Blog: Biz-Performance, David Brown

Application Software Investment – Business Case


A major component of any Investment in upgrading, or the aquisition of a major, Application Software Suite is the development of a clear understanding of the payback on the the investment.  Regardless of what an Organisation is focused on – re-engineering business processes, implementing a new application system or restructuring an organisation – cost will be involved.  The question that is being asked more and more often is “What will be the return for this expenditure, or investment?”.
In the past, many organisations were sold on the basis of managing the cost component of a project.  If companies did address the benefit side of a project, it was often based on an intuitive understanding of the benefit which might be achieved based on a given change.  From a cost perspective, methodologies became key enablers of “project cost containment”.  In fact, the development of methodological approaches to re-engineering, upgrading or replacing information systems development was often driven by the need to have a defined, manageable process for implementing change and managing the cost side of a project.  As methodologies matured over time, many began to focus on the benefit component of change.  Methodologies often included the implementation of business performance measures which are used to communicate the impact of the change to the organisation.  However, what was still missing was a clear understanding of, and agreement on, the goals and objectives associated with the defined changes.  A business case is the technique which develops this understanding.

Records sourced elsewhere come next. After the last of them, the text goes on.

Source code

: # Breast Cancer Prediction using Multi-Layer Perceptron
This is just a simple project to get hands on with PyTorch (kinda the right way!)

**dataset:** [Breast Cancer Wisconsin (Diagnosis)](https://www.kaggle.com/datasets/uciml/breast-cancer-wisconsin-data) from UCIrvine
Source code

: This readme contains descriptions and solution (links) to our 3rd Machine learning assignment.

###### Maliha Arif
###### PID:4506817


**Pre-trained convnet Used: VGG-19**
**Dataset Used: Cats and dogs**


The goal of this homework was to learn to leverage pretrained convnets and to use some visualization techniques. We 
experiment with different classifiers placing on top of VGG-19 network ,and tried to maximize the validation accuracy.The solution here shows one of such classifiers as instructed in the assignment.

This ability to deal with projects from an investment rather than a cost containment perspective becomes even more significant as the scope, potential impact on the organisation, and the cost of projects increase.  For example, consider a re-engineering process which is focused on streamlining a company’s warehouse management processes.  The scope is reasonable limited, the project is typically short in duration, and the cost to the company for external consulting support and internal resource commitment are limited.  From a benefits perspective, the company might typically look to a reduction in cost, but as the project was limited in scope, the expectation would likely be modest.  In effect, the business “risk” is relatively low, therefore the need for a clear cost benefit is reduced.  Now take the same company, and consider the impact if the objective was to re-engineer the customer value chain, including re-engineering customer facing processes, implementing sales force automation technology, and establishing customer “partnerships”.  The time required to design and implement the changes is significantly greater, the required commitment of resources is much higher, and the potential impact on the business goes beyond simple cost reduction, and begins to drive improvements in revenue growth and asset management.  In this example, the business “risk” becomes much higher, therefore the need for a clear cost benefit is significantly greater.
Consider another example.  In the 1970’s and 1980’s, many companies implemented integrated application software such as MRP II systems.  These systems were typically site specific, and impacted business functions associated with the planning, scheduling, production and shipment of products.  The impact on the organization was reasonably high, and the cost could easily be in the millions of dollars.  However, even with this level of expenditure, business cases were often ignored, or developed at a high level, with a focus on subjective, non-quantified benefits.  Compare this scenario to the situation today for a company that is planning to implement an integrated enterprise wide system.  Not only is the scope much broader, often touching all components of a company’s value chain, but the costs can easily be $20-30 million or higher, depending on the geographic and organizational scope of the implementation.  Suddenly, there is a much greater need for a clear understanding of what the return on this level of expenditure will be.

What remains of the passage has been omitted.